The -c options are the real magic here: they tell csvs-to-sqlite to take that column from the CSV file and extract it out into a lookup table.

Having created the new database, you can use Datasette to browse it:

datasette food-trucks.db

Then browse to http://127.0.0.1:8001/ and start exploring.

Full-text search with Datasette and csvs-to-sqlite

SQLite includes a powerful full-text search implementation in the form of the FTS3, FTS4 and (in the most recent versions) FTS5 modules.

Datasette will look for tables that have a FTS virtual table configured against them and, if detected, will add support for a _search= query string argument and a search text interface as well.

Here’s an example of Datasette and SQLite FTS in action, this time using the DataSF list of Film Locations in San Francisco provided by the San Francisco Film Commission.

Searching film locations for Coit Tower

If you click on "View and edit SQL" you’ll see how the underlying query works:

select rowid, *
from Film_Locations_in_San_Francisco
where rowid in (
    select rowid
    from [Film_Locations_in_San_Francisco_fts]
    where [Film_Locations_in_San_Francisco_fts] match :search
)

csvs-to-sqlite knows how to create the underlying FTS virtual tables from a specified list of columns. Here’s how to create the sf-film-locations database:

csvs-to-sqlite \
    Film_Locations_in_San_Francisco.csv sf-film-locations.db \
    -c Title \
    -c "Release Year" \
    -c "Production Company" \
    -c "Distributor" \
    -c "Director" \
    -c "Writer" \
    -c "Actor 1:Actors" \
    -c "Actor 2:Actors" \
    -c "Actor 3:Actors" \
    -f Title \
    -f "Production Company" \
    -f Director \
    -f Writer \
    -f "Actor 1" \
    -f "Actor 2" \
    -f "Actor 3" \
    -f Locations \
    -f "Fun Facts"

The -f options are used to specify the columns which should be incorporated into the SQLite full-text search index. Note that the -f argument is compatible with the -c argument described above—if you extract a text column into a separate table, csvs-to-sqlite can still incorporate data from that column into the full-text index it creates.

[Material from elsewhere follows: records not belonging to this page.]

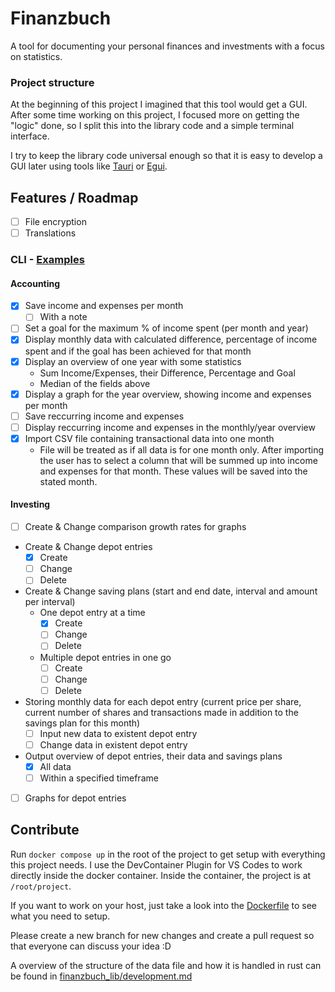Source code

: # Finanzbuch
A tool for documenting your personal finances and investments with a focus on statistics.

### Project structure
At the beginning of this project I imagined that this tool would get a GUI. After some time working on this project, I focused more on getting the "logic" done, so I split this into the library code and a simple terminal interface.

I try to keep the library code universal enough so that it is easy to develop a GUI later using tools like [Tauri](https://github.com/tauri-apps/tauri) or [Egui](https://github.com/emilk/egui).

## Features / Roadmap
- [ ] File encryption
- [ ] Translations

### CLI - [Examples](./cli/Examples.md)

#### Accounting
- [x] Save income and expenses per month
  - [ ] With a note
- [ ] Set a goal for the maximum % of income spent (per month and year)
- [x] Display monthly data with calculated difference, percentage of income spent and if the goal has been achieved for that month
- [x] Display an overview of one year with some statistics
  - Sum Income/Expenses, their Difference, Percentage and Goal
  - Median of the fields above
- [x] Display a graph for the year overview, showing income and expenses per month
- [ ] Save reccurring income and expenses
- [ ] Display reccurring income and expenses in the monthly/year overview
- [x] Import CSV file containing transactional data into one month
  - File will be treated as if all data is for one month only. After importing the user has to select a column that will be summed up into income and expenses for that month. These values will be saved into the stated month.

#### Investing
- [ ] Create & Change comparison growth rates for graphs
- Create & Change depot entries
  - [x] Create
  - [ ] Change
  - [ ] Delete
- Create & Change saving plans (start and end date, interval and amount per interval)
  - One depot entry at a time
    - [x] Create
    - [ ] Change
    - [ ] Delete
  - Multiple depot entries in one go
    - [ ] Create
    - [ ] Change
    - [ ] Delete
- Storing monthly data for each depot entry (current price per share, current number of shares and transactions made in addition to the savings plan for this month)
  - [ ] Input new data to existent depot entry
  - [ ] Change data in existent depot entry
- Output overview of depot entries, their data and savings plans
  - [x] All data
  - [ ] Within a specified timeframe
- [ ] Graphs for depot entries

## Contribute
Run `docker compose up` in the root of the project to get setup with everything this project needs. I use the DevContainer Plugin for VS Codes to work directly inside the docker container. Inside the container, the project is at `/root/project`.

If you want to work on your host, just take a look into the [Dockerfile](./Dockerfile) to see what you need to setup.

Please create a new branch for new changes and create a pull request so that everyone can discuss your idea :D

A overview of the structure of the data file and how it is handled in rust can be found in [finanzbuch_lib/development.md](finanzbuch_lib/development.md)

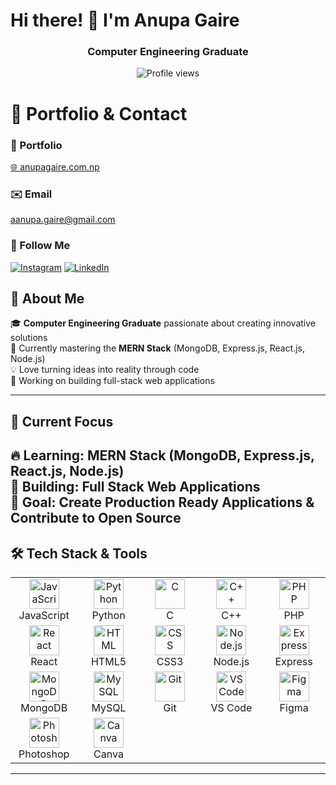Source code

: # Hi there! 👋 I'm Anupa Gaire

<div align="center">
  <h3>Computer Engineering Graduate</h3>
</div>
<div align="center">
  <img src="https://komarev.com/ghpvc/?username=anupagaire&label=Profile%20views&color=0e75b6&style=for-the-badge" alt="Profile views" />
</div>

# 🌟 Portfolio & Contact

### 🚀 Portfolio
[🌐 anupagaire.com.np](https://www.anupagaire.com.np)

### ✉️ Email
[aanupa.gaire@gmail.com](mailto:aanupa.gaire@gmail.com)

### 🤝 Follow Me
[![Instagram](https://img.shields.io/badge/Instagram-E4405F?style=flat-square&logo=instagram&logoColor=white)](https://instagram.com/anupagaire)
[![LinkedIn](https://img.shields.io/badge/LinkedIn-0077B5?style=flat-square&logo=linkedin&logoColor=white)](https://linkedin.com/in/anupagaire)



## 🚀 About Me

🎓 **Computer Engineering Graduate** passionate about creating innovative solutions  
🌱 Currently mastering the **MERN Stack** (MongoDB, Express.js, React.js, Node.js)  
💡 Love turning ideas into reality through code  
🔭 Working on building full-stack web applications  

---

## 🎯 Current Focus

🔥 **Learning:** MERN Stack (MongoDB, Express.js, React.js, Node.js)  
🚀 **Building:** Full Stack Web Applications  
🎯 **Goal:** Create Production Ready Applications & Contribute to Open Source  
---

## 🛠️ Tech Stack & Tools

<table>
<tr>
<td align="center" width="96">
<img src="https://skillicons.dev/icons?i=js" width="48" height="48" alt="JavaScript" />
<br>JavaScript
</td>
<td align="center" width="96">
<img src="https://skillicons.dev/icons?i=python" width="48" height="48" alt="Python" />
<br>Python
</td>
<td align="center" width="96">
<img src="https://skillicons.dev/icons?i=c" width="48" height="48" alt="C" />
<br>C
</td>
<td align="center" width="96">
<img src="https://skillicons.dev/icons?i=cpp" width="48" height="48" alt="C++" />
<br>C++
</td>
<td align="center" width="96">
<img src="https://skillicons.dev/icons?i=php" width="48" height="48" alt="PHP" />
<br>PHP
</td>
</tr>
<tr>
<td align="center" width="96">
<img src="https://skillicons.dev/icons?i=react" width="48" height="48" alt="React" />
<br>React
</td>
<td align="center" width="96">
<img src="https://skillicons.dev/icons?i=html" width="48" height="48" alt="HTML" />
<br>HTML5
</td>
<td align="center" width="96">
<img src="https://skillicons.dev/icons?i=css" width="48" height="48" alt="CSS" />
<br>CSS3
</td>
<td align="center" width="96">
<img src="https://skillicons.dev/icons?i=nodejs" width="48" height="48" alt="Node.js" />
<br>Node.js
</td>
<td align="center" width="96">
<img src="https://skillicons.dev/icons?i=express" width="48" height="48" alt="Express" />
<br>Express
</td>
</tr>
<tr>
<td align="center" width="96">
<img src="https://skillicons.dev/icons?i=mongodb" width="48" height="48" alt="MongoDB" />
<br>MongoDB
</td>
<td align="center" width="96">
<img src="https://skillicons.dev/icons?i=mysql" width="48" height="48" alt="MySQL" />
<br>MySQL
</td>
<td align="center" width="96">
<img src="https://skillicons.dev/icons?i=git" width="48" height="48" alt="Git" />
<br>Git
</td>
<td align="center" width="96">
<img src="https://skillicons.dev/icons?i=vscode" width="48" height="48" alt="VS Code" />
<br>VS Code
</td>
<td align="center" width="96">
<img src="https://skillicons.dev/icons?i=figma" width="48" height="48" alt="Figma" />
<br>Figma
</td>
</tr>
<tr>
<td align="center" width="96">
<img src="https://skillicons.dev/icons?i=photoshop" width="48" height="48" alt="Photoshop" />
<br>Photoshop
</td>
<td align="center" width="96">
<img src="https://cdn.jsdelivr.net/gh/devicons/devicon/icons/canva/canva-original.svg" width="48" height="48" alt="Canva" />
<br>Canva
</td>
<td align="center" width="96">
</td>
<td align="center" width="96">
</td>
<td align="center" width="96">
</td>
</tr>
</table>







---

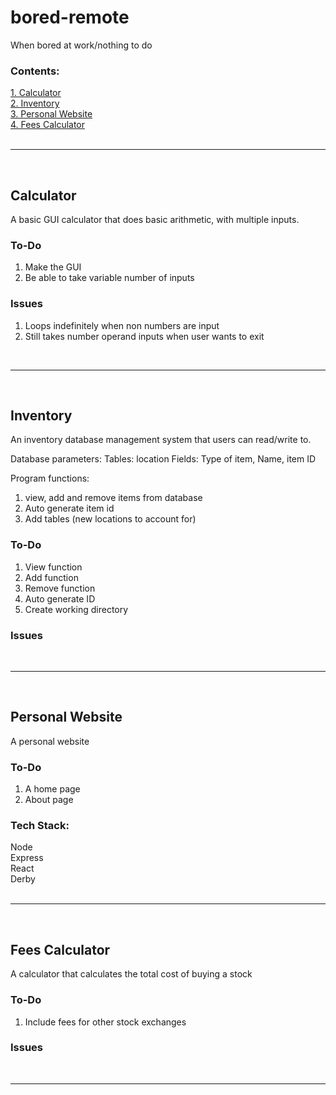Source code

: # bored-remote
When bored at work/nothing to do<br>
### Contents:
[1. Calculator](#calc)<br>
[2. Inventory](#inven)<br>
[3. Personal Website](#perWeb)<br>
[4. Fees Calculator](#fees)<br>
<br>

---

<br>

## <a name = "calc"></a>Calculator
A basic GUI calculator that does basic arithmetic, with multiple inputs.

### To-Do
1. Make the GUI
2. Be able to take variable number of inputs

### Issues
1. Loops indefinitely when non numbers are input
2. Still takes number operand inputs when user wants to exit
<br>

---

<br>

## <a name = "inven">Inventory</a>
An inventory database management system that users can read/write to.


Database parameters:
Tables: location
Fields: Type of item, Name, item ID

Program functions:
1. view, add and remove items from database
2. Auto generate item id
3. Add tables (new locations to account for)

### To-Do
1. View function
2. Add function
3. Remove function
4. Auto generate ID
5. Create working directory

### Issues
<br>

---

<br>

## <a name = "perWeb">Personal Website</a>
A personal website

### To-Do
1. A home page
2. About page

### Tech Stack:
Node<br>
Express<br>
React<br>
Derby<br>
<br>

---

<br>

## <a name = "fees">Fees Calculator</a>
A calculator that calculates the total cost of buying a stock

### To-Do
1. Include fees for other stock exchanges

### Issues
<br>

---

<br>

I’m using another new feature above as well: the CSV file has three columns for actors, Actor 1, Actor 2 and Actor 3. I can tell the -c column extractor to refer each of those columns to the same underlying lookup table like this:

    -c "Actor 1:Actors" \
    -c "Actor 2:Actors" \
    -c "Actor 3:Actors" \

If you visit the Eddie Murphy page you can see that he’s listed as Actor 1 for 14 rows and in Actor 2 for 1.

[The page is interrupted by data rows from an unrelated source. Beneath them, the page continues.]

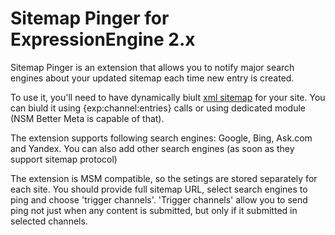 <h1>Sitemap Pinger for ExpressionEngine 2.x</h1>

<p>Sitemap Pinger is an extension that allows you to notify major search engines about your updated sitemap each time new entry is created.</p>

<p>To use it, you'll need to have dynamically biult <a href="http://www.sitemaps.org/protocol.php">xml sitemap</a> for your site. You can biuld it using {exp:channel:entries} calls or using dedicated module (NSM Better Meta is capable of that).</p>

<p>The extension supports following search engines: Google, Bing, Ask.com and Yandex. You can also add other search engines (as soon as they support sitemap protocol)</p>

<p>The extension is MSM compatible, so the setings are stored separately for each site. You should provide full sitemap URL, select search engines to ping and choose 'trigger channels'. 'Trigger channels' allow you to send ping not just when any content is submitted, but only if it submitted in selected channels.</p>
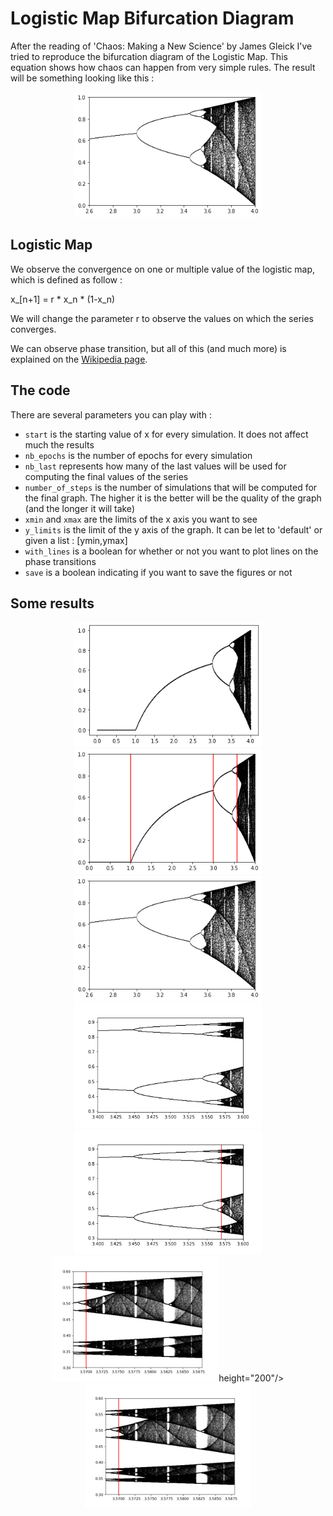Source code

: # Logistic Map Bifurcation Diagram

After the reading of 'Chaos: Making a New Science' by James Gleick I've tried to reproduce the bifurcation diagram of the Logistic Map. This equation shows how chaos can happen from very simple rules. The result will be something looking like this :

<p align="center">
<img src="pngs/2dot6to4.png" height="200"/>
</p>

## Logistic Map

We observe the convergence on one or multiple value of the logistic map, which is defined as follow :

x_[n+1] = r * x_n * (1-x_n)

We will change the parameter r to observe the values on which the series converges.

We can observe phase transition, but all of this (and much more) is explained on the [Wikipedia page](https://en.wikipedia.org/wiki/Logistic_map).

## The code

There are several parameters you can play with :

- `start` is the starting value of x for every simulation. It does not affect much the results
- `nb_epochs` is the number of epochs for every simulation
- `nb_last` represents how many of the last values will be used for computing the final values of the series
- `number_of_steps` is the number of simulations that will be computed for the final graph. The higher it is the better will be the quality of the graph (and the longer it will take)
- `xmin` and `xmax` are the limits of the x axis you want to see
- `y_limits` is the limit of the y axis of the graph. It can be let to 'default' or given a list : [ymin,ymax]
- `with_lines` is a boolean for whether or not you want to plot lines on the phase transitions
- `save` is a boolean indicating if you want to save the figures or not

## Some results

<p align="center">
<img src="pngs/0to4.png" height="200"/><img src="pngs/0to4wlines.png" height="200"/>
<img src="pngs/2dot6to4.png" height="200"/><img src="pngs/10000_100_0.0001_3.4_3.6_False.png" height="200"/>
<img src="pngs/10000_100_0.0001_3.4_3.6_True.png" height="200"/><img src="pngs/10000_100_10000_3.568_3.588.png" height="200"/>height="200"/><img src="pngs/10000_100_10000_3.568_3.588_withlines.png" height="200"/>
</p>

A search engine for trees!

One last demo, this time using my favourite CSV file from data.sfgov.org: the Street Tree List, published by the San Francisco Department of Public Works.

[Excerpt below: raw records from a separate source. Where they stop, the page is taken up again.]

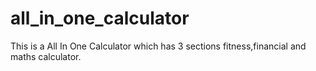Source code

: # all_in_one_calculator
This is a All In One Calculator which has 3 sections fitness,financial and maths calculator.
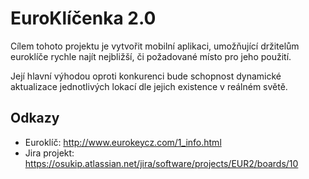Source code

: # EuroKlíčenka 2.0
Cílem tohoto projektu je vytvořit mobilní aplikaci, umožňující držitelům euroklíče rychle najít nejbližší, či požadované místo pro jeho použití.

Její hlavní výhodou oproti konkurenci bude schopnost dynamické aktualizace jednotlivých lokací dle jejich existence v reálném světě.

## Odkazy
- Euroklíč: http://www.eurokeycz.com/1_info.html
- Jira projekt: https://osukip.atlassian.net/jira/software/projects/EUR2/boards/10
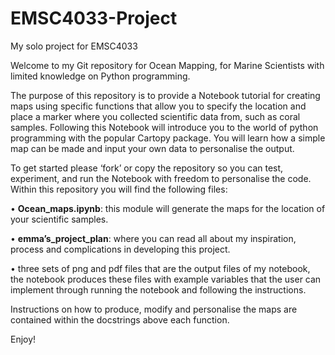 # EMSC4033-Project
My solo project for EMSC4033


Welcome to my Git repository for Ocean Mapping, for Marine Scientists with limited knowledge on Python programming.

The purpose of this repository is to provide a Notebook tutorial for creating maps using specific functions that allow you to specify the location and place a marker where you collected scientific data from, such as coral samples. Following this Notebook will introduce you to the world of python programming with the popular Cartopy package. You will learn how a simple map can be made and input your own data to personalise the output. 


To get started please ‘fork’ or copy the repository so you can test, experiment, and run the Notebook with freedom to personalise the code. Within this repository you will find the following files:

•	**Ocean_maps.ipynb**: this module will generate the maps for the location of your scientific samples.

•	**emma’s_project_plan**: where you can read all about my inspiration, process and complications in developing this project.

•	three sets of png and pdf files that are the output files of my notebook, the notebook produces these files with example variables that the user can implement through running the notebook and following the instructions.



Instructions on how to produce, modify and personalise the maps are contained within the docstrings above each function.


Enjoy!

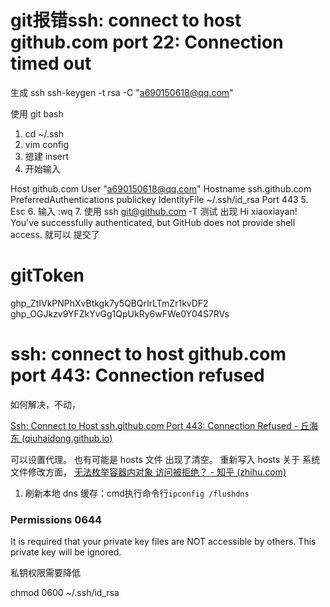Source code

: # git报错ssh: connect to host github.com port 22: Connection timed out
生成 ssh
ssh-keygen -t rsa -C "a690150618@qq.com"


使用 git bash 
1. cd ~/.ssh
2. vim config 
3. 摁建 insert
4. 开始输入

Host github.com
User "a690150618@qq.com"
Hostname ssh.github.com
PreferredAuthentications publickey
IdentityFile ~/.ssh/id_rsa
Port 443
5. Esc 
6. 输入 :wq 
7. 使用 ssh git@github.com -T 测试
出现 
Hi xiaoxiayan! You've successfully authenticated, but GitHub does not provide shell access.
就可以 提交了


# gitToken
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
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

# ssh: connect to host github.com port 443: Connection refused
如何解决，不动，


[Ssh: Connect to Host ssh.github.com Port 443: Connection Refused - 丘海东 (qiuhaidong.github.io)](https://qiuhaidong.github.io/blog/2022/05/26/ssh-connect-to-host-ssh-dot-github-dot-com-port-443-connection-refused/)

可以设置代理。
也有可能是 hosts 文件 出现了清空。
重新写入 hosts 
关于 系统文件修改方面，
[无法枚举容器内对象 访问被拒绝？ - 知乎 (zhihu.com)](https://www.zhihu.com/question/31001796)


1.  刷新本地 dns 缓存：cmd执行命令行`ipconfig /flushdns`


### Permissions 0644

It is required that your private key files are NOT accessible by others.
This private key will be ignored.


私钥权限需要降低

chmod 0600 ~/.ssh/id_rsa

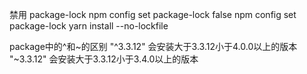 禁用 package-lock   npm config set package-lock false
                    npm config set package-lock 
                    yarn install --no-lockfile

 package中的^和~的区别
"^3.3.12"  会安装大于3.3.12小于4.0.0以上的版本
"~3.3.12"  会安装大于3.3.12小于3.4.0以上的版本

This time, in addition to publishing the database I also put together a custom UI for querying it, based on the Leaflet.markercluster library. You can try that out at https://sf-tree-search.now.sh/.

SF Tree Search

Here’s the command I used to create the database:

csvs-to-sqlite Street_Tree_List.csv sf-trees.db \
    -c qLegalStatus \
    -c qSpecies \
    -c qSiteInfo \
    -c PlantType \
    -c qCaretaker \
    -c qCareAssistant \
    -f qLegalStatus \
    -f qSpecies \
    -f qAddress \
    -f qSiteInfo \
    -f PlantType \
    -f qCaretaker \
    -f qCareAssistant \
    -f PermitNotes

Once again, I’m extracting out specified columns and pointing the SQLite full-text indexer at a subset of them.

Since the JavaScript search needs to pull back a subset of the overall data, I composed a custom SQL query to drive those searches.

The full source code for my tree search demo is available on GitHub.